● Exercise instructions:
Skip the pictures and copy all the data that follows exactly.

● Data for the task:

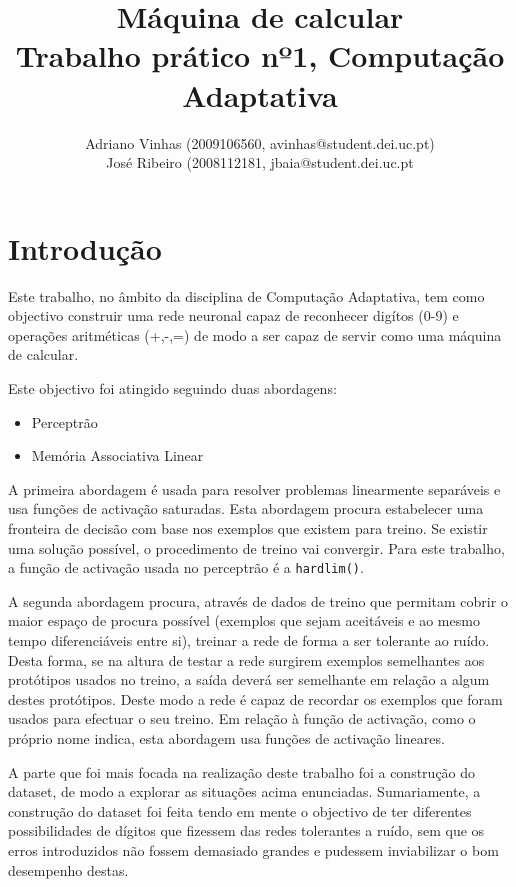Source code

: \documentclass{article}
\begin{document}
\title{Máquina de calcular \\ Trabalho prático nº1, Computação Adaptativa}
\author{Adriano Vinhas (2009106560, avinhas@student.dei.uc.pt)\\
		José Ribeiro (2008112181, jbaia@student.dei.uc.pt}
\maketitle
\clearpage

\section{Introdução}

Este trabalho, no âmbito da disciplina de Computação Adaptativa, tem como objectivo construir uma rede neuronal capaz de reconhecer digítos (0-9) e operações aritméticas (+,-,=) de modo a ser capaz de servir como uma máquina de calcular.

Este objectivo foi atingido seguindo duas abordagens:
\begin{itemize}
\item Perceptrão
\item Memória Associativa Linear
\end{itemize}

A primeira abordagem é usada para resolver problemas linearmente separáveis e usa funções de activação saturadas. Esta abordagem procura estabelecer uma fronteira de decisão com base nos exemplos que existem para treino. Se existir uma solução possível, o procedimento de treino vai convergir. Para este trabalho, a função de activação usada no perceptrão é a \texttt{hardlim()}.

A segunda abordagem procura, através de dados de treino que permitam cobrir o maior espaço de procura possível (exemplos que sejam aceitáveis e ao mesmo tempo diferenciáveis entre si), treinar a rede de forma a ser tolerante ao ruído. Desta forma, se na altura de testar a rede surgirem exemplos semelhantes aos protótipos usados no treino, a saída deverá ser semelhante em relação a algum destes protótipos. Deste modo a rede é capaz de recordar os exemplos que foram usados para efectuar o seu treino. Em relação à função de activação, como o próprio nome indica, esta abordagem usa funções de activação lineares.

A parte que foi mais focada na realização deste trabalho foi a construção do dataset, de modo a explorar as situações acima enunciadas. Sumariamente, a construção do dataset foi feita tendo em mente o objectivo de ter diferentes possibilidades de dígitos que fizessem das redes tolerantes a ruído, sem que os erros introduzidos não fossem demasiado grandes e pudessem inviabilizar o bom desempenho destas.
\end{document}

● Response to the task:
Source code

: \documentclass{article}
\begin{document}
\title{Máquina de calcular \\ Trabalho prático nº1, Computação Adaptativa}
\author{Adriano Vinhas (2009106560, avinhas@student.dei.uc.pt)\\
		José Ribeiro (2008112181, jbaia@student.dei.uc.pt}
\maketitle
\clearpage

\section{Introdução}

Este trabalho, no âmbito da disciplina de Computação Adaptativa, tem como objectivo construir uma rede neuronal capaz de reconhecer digítos (0-9) e operações aritméticas (+,-,=) de modo a ser capaz de servir como uma máquina de calcular.

Este objectivo foi atingido seguindo duas abordagens:
\begin{itemize}
\item Perceptrão
\item Memória Associativa Linear
\end{itemize}

A primeira abordagem é usada para resolver problemas linearmente separáveis e usa funções de activação saturadas. Esta abordagem procura estabelecer uma fronteira de decisão com base nos exemplos que existem para treino. Se existir uma solução possível, o procedimento de treino vai convergir. Para este trabalho, a função de activação usada no perceptrão é a \texttt{hardlim()}.

A segunda abordagem procura, através de dados de treino que permitam cobrir o maior espaço de procura possível (exemplos que sejam aceitáveis e ao mesmo tempo diferenciáveis entre si), treinar a rede de forma a ser tolerante ao ruído. Desta forma, se na altura de testar a rede surgirem exemplos semelhantes aos protótipos usados no treino, a saída deverá ser semelhante em relação a algum destes protótipos. Deste modo a rede é capaz de recordar os exemplos que foram usados para efectuar o seu treino. Em relação à função de activação, como o próprio nome indica, esta abordagem usa funções de activação lineares.

A parte que foi mais focada na realização deste trabalho foi a construção do dataset, de modo a explorar as situações acima enunciadas. Sumariamente, a construção do dataset foi feita tendo em mente o objectivo de ter diferentes possibilidades de dígitos que fizessem das redes tolerantes a ruído, sem que os erros introduzidos não fossem demasiado grandes e pudessem inviabilizar o bom desempenho destas.
\end{document}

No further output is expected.